Task instructions
Would you output the entries below only from the line containing "eval() function call" through the line containing "own custom Estimators", exactly as they stand and with both ends included?

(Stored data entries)
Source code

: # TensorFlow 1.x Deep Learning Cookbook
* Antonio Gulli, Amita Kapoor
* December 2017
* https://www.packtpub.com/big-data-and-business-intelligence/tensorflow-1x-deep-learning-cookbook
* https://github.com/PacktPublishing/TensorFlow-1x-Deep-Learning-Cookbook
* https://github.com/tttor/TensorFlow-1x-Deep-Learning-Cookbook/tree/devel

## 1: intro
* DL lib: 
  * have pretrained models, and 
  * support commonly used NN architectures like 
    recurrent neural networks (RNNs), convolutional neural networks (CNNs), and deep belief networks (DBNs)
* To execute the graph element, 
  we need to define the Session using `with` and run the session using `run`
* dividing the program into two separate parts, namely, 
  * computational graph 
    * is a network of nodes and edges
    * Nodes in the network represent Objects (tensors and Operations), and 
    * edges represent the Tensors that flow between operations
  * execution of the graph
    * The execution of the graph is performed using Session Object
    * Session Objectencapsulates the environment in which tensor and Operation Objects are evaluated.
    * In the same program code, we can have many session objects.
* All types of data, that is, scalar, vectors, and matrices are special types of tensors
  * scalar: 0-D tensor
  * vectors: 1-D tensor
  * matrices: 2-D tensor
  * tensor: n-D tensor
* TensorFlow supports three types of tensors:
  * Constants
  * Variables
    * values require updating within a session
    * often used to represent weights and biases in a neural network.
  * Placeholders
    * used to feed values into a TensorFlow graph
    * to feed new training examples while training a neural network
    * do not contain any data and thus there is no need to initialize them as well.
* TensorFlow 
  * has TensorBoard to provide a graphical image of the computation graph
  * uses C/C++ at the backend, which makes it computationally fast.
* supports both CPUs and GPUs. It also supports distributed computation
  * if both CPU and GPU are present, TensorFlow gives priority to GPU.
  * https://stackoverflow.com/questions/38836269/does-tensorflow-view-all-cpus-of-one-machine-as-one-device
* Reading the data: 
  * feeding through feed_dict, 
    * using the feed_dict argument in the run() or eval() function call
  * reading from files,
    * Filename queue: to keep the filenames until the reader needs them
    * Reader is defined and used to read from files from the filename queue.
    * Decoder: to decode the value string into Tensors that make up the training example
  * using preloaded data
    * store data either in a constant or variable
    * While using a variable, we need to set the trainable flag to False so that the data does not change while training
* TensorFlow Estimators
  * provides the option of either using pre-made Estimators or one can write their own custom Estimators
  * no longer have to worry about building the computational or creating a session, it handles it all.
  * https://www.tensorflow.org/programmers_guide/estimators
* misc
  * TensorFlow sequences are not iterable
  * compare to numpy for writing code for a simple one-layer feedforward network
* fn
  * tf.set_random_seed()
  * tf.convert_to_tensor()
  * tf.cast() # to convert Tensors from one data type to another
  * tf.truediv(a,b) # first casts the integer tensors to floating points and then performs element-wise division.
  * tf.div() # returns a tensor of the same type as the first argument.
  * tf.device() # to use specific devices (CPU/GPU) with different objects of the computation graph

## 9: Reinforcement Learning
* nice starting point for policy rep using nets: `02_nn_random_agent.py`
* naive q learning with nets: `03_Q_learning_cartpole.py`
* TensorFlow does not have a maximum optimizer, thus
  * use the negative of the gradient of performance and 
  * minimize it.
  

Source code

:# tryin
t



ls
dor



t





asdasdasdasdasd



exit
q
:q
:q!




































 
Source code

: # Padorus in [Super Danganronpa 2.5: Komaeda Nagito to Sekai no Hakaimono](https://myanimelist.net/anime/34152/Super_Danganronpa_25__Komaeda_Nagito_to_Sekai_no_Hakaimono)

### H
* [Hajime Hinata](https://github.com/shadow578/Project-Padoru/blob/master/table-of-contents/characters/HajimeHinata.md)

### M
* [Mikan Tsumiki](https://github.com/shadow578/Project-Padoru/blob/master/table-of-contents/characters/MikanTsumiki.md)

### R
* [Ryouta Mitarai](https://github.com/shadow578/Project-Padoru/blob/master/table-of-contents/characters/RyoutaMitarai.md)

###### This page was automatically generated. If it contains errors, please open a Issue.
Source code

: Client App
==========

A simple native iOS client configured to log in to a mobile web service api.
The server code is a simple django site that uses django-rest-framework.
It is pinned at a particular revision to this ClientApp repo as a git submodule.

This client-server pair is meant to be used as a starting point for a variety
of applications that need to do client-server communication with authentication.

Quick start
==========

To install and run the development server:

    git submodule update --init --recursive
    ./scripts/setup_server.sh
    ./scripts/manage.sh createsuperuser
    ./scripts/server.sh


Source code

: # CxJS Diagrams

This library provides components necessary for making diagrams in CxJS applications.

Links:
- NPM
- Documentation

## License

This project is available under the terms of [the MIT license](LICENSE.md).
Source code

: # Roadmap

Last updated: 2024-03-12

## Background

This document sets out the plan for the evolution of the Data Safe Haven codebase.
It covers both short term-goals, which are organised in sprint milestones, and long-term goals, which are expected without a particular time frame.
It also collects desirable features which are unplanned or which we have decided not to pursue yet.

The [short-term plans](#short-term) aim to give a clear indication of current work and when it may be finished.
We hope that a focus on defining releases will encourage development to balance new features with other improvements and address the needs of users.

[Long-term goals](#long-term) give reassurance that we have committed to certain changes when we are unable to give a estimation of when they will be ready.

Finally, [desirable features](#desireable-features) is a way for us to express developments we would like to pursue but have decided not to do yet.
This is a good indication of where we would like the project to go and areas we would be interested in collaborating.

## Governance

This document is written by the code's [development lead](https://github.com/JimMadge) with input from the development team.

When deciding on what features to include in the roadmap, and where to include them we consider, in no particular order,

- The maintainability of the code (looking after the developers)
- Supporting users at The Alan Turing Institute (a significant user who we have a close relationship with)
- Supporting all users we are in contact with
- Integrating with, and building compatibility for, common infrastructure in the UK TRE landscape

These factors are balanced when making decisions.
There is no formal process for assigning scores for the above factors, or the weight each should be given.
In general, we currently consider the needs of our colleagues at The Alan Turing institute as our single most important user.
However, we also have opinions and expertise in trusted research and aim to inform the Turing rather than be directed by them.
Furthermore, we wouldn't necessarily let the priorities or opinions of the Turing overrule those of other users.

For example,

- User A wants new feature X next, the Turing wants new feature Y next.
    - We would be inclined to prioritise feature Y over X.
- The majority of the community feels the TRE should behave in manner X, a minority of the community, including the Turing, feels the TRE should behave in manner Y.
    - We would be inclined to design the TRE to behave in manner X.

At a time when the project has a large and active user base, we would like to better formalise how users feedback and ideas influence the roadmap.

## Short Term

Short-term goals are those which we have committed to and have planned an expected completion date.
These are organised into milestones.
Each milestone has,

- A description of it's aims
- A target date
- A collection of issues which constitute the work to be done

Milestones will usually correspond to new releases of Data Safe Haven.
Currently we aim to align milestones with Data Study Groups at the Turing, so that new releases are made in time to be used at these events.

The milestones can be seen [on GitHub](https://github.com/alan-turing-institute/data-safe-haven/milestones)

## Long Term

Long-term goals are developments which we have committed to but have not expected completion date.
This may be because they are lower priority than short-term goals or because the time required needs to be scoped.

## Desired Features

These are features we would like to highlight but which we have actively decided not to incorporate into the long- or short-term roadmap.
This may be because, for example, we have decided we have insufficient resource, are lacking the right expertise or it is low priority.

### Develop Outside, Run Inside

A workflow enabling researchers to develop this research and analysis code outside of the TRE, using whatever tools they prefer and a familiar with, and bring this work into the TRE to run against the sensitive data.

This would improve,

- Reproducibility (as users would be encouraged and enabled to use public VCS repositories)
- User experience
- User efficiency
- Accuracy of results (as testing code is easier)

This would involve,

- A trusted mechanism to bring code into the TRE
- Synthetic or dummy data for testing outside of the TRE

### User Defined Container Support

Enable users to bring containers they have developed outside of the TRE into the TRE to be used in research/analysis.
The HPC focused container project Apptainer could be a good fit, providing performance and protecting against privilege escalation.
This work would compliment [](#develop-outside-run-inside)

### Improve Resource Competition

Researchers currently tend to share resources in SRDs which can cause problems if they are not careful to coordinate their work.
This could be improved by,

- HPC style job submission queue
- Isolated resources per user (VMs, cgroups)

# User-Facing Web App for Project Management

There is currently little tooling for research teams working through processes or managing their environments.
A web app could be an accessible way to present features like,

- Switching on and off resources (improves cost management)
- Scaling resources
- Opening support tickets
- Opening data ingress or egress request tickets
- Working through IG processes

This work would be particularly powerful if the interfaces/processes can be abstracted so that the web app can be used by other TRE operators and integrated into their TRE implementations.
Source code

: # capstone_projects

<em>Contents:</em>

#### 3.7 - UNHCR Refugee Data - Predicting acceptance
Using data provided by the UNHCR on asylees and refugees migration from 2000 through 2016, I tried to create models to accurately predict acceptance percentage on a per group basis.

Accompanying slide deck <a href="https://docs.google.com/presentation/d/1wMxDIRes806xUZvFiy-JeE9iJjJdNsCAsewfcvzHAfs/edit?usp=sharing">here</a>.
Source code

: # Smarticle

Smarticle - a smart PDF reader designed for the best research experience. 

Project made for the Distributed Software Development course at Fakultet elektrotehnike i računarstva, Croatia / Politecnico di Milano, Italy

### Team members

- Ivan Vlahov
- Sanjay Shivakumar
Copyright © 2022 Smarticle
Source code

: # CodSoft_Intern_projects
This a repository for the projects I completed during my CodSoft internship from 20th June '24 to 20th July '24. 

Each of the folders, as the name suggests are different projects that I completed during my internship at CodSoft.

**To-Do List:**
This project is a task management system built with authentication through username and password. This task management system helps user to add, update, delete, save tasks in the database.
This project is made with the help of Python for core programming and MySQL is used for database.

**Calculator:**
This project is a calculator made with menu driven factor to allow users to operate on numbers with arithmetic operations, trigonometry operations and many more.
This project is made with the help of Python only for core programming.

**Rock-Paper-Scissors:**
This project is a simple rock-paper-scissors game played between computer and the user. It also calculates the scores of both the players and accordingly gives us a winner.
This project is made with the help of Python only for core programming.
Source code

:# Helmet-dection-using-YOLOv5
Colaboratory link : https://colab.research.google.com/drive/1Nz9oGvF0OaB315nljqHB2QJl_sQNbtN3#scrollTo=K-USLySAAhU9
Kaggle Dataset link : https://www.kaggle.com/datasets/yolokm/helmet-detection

Final answer
    * using the feed_dict argument in the run() or eval() function call
  * reading from files,
    * Filename queue: to keep the filenames until the reader needs them
    * Reader is defined and used to read from files from the filename queue.
    * Decoder: to decode the value string into Tensors that make up the training example
  * using preloaded data
    * store data either in a constant or variable
    * While using a variable, we need to set the trainable flag to False so that the data does not change while training
* TensorFlow Estimators
  * provides the option of either using pre-made Estimators or one can write their own custom Estimators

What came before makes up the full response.